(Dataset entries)
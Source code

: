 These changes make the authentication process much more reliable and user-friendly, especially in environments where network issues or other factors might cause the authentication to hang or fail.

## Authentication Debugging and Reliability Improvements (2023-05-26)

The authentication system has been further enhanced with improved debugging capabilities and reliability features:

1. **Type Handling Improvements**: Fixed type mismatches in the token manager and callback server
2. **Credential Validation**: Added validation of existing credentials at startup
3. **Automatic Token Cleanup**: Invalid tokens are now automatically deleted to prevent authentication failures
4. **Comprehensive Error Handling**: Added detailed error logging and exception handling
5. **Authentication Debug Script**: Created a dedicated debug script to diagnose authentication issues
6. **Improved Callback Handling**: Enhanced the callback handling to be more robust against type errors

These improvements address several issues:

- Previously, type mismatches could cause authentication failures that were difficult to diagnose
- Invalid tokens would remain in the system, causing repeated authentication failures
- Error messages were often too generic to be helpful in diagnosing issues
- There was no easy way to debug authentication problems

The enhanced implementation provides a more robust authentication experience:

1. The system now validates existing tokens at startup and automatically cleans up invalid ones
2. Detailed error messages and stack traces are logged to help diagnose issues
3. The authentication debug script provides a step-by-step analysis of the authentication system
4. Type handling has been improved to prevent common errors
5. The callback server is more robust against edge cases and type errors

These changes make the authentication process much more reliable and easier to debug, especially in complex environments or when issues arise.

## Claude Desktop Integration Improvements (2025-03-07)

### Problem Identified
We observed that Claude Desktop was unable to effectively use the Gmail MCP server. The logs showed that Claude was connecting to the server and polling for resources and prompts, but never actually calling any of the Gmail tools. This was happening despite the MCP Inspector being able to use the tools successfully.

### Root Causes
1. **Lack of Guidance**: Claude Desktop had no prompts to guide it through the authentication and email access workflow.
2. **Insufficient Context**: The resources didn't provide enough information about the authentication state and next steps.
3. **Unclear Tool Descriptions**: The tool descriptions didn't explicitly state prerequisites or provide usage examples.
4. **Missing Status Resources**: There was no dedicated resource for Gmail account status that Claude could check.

-- Work item --
In the records above, find every line with the word "prompts" and copy it.

-- Your solution --
We observed that Claude Desktop was unable to effectively use the Gmail MCP server. The logs showed that Claude was connecting to the server and polling for resources and prompts, but never actually calling any of the Gmail tools. This was happening despite the MCP Inspector being able to use the tools successfully.
1. **Lack of Guidance**: Claude Desktop had no prompts to guide it through the authentication and email access workflow.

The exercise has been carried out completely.